Facts: Plaintiff arrived at defendant’s house and announced his intention to pay off a mortgage, for which he carried the requisite cash. Instead of accepting the money, defendant stated that he had sold the mortgage to a third party, and that the plaintiff must now pay the plaintiff the total amount (w/o promised discount).

Issue: Was defendant allowed to withdraw his offer?

Holding: Yes, it is a fundamental principle of a unilateral contract that the offeror may revoke the offer prior to offeree’s full performance.

Dissent: The revocation is not valid because defendant would not allow plaintiff to perform. Defendant promised to accept plaintiff’s performance, and he could not revoke at the time that plaintiff showed up to ask him to accept.

“unclean hands” doctrine—you cannot come in and complain about a problem that you caused.

  • Applied to unilateral contracts in cases where the promisor prevents the promisee from performing

Cook v. Coldwell Banker/Frank Laiben Realty Co. (unilateral contract with substantial performance 1998)

Facts: Plaintiff was a real estate agent who worked for defendant pursuant to a verbal agreement. In March 1991 defendant announced a bonus program whereby agents could earn bonuses for achieving commissions over a certain amount. He announced that these bonuses would be payable at the end of the year. By September, plaintiff had already qualified for the bonus based on the amount of her commission. At a meeting in September, defendant announced that the bonuses would not be payable until March of the following year. Plaintiff asked if this meant the agent had to be “here” in March, and defendant confirmed that it did. In January 1992, Plaintiff took an offer to work with another real estate company. Defendant did not pay bonus, and plaintiff sued for breach of contract.

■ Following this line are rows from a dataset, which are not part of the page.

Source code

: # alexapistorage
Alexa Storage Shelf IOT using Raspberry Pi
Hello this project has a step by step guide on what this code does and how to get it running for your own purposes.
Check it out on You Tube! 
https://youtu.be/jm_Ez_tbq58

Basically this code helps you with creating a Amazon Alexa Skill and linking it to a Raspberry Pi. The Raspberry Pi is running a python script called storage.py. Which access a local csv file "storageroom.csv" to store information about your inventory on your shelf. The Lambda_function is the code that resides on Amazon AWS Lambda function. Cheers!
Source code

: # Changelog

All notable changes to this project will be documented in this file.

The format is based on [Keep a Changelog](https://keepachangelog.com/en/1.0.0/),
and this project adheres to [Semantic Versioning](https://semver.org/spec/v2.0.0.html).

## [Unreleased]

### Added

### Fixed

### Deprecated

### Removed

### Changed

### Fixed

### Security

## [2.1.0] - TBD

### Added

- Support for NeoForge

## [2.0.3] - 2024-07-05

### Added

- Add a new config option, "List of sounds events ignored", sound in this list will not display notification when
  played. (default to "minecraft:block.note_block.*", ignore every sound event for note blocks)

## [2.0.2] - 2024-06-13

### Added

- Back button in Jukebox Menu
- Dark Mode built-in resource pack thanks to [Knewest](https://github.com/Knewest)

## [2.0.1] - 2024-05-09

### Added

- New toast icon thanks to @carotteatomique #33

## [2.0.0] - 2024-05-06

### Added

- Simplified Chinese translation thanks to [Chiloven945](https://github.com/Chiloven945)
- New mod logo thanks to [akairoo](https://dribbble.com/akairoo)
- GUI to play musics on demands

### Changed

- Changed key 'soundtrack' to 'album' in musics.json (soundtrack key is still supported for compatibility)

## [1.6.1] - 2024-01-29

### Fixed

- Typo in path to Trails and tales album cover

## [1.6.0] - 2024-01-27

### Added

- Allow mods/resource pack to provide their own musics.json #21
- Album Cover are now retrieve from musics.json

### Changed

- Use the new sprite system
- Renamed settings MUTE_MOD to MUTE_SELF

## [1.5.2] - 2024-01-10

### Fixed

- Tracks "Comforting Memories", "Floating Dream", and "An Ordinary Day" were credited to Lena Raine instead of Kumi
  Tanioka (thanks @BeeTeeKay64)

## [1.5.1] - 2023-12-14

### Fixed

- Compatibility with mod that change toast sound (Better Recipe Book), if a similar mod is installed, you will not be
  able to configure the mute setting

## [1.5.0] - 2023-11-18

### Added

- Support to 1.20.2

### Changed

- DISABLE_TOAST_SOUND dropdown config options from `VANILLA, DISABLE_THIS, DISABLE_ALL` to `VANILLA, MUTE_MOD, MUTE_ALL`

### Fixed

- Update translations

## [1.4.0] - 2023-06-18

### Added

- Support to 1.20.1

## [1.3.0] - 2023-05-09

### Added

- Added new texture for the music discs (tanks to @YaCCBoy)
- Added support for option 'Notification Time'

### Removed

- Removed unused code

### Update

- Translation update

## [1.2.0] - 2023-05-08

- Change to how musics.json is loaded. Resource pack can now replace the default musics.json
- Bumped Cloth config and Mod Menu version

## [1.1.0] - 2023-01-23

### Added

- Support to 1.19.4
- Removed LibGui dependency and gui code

Issue: Did defendant have the right to revoke bonus agreement because it was a unilateral contract?

Holding: No, at the time that defendant altered the agreement, plaintiff had already substantially performed.

Enforcement of subcontractor bids under promissory estoppel

James Baird Co. v. Gimbel Bros., Inc. (1933)

Facts: Defendant knew that there was going to be a bidding for a general contract for a building. Defendant estimated their costs on a sub-job and submitted this price to several general contractors, noting that they would provide these prices if the general contractor’s bid was accepted and then the contractor promptly accepted the defendant’s offer. Defendant then realized that they had made a major mistake in the pricing and notified all the contractors—after plaintiff had already submitted a bid utilizing their price. Plaintiff’s bid was then accepted, but plaintiff did not alter their numbers based on defendant’s mistake. Sued for breach.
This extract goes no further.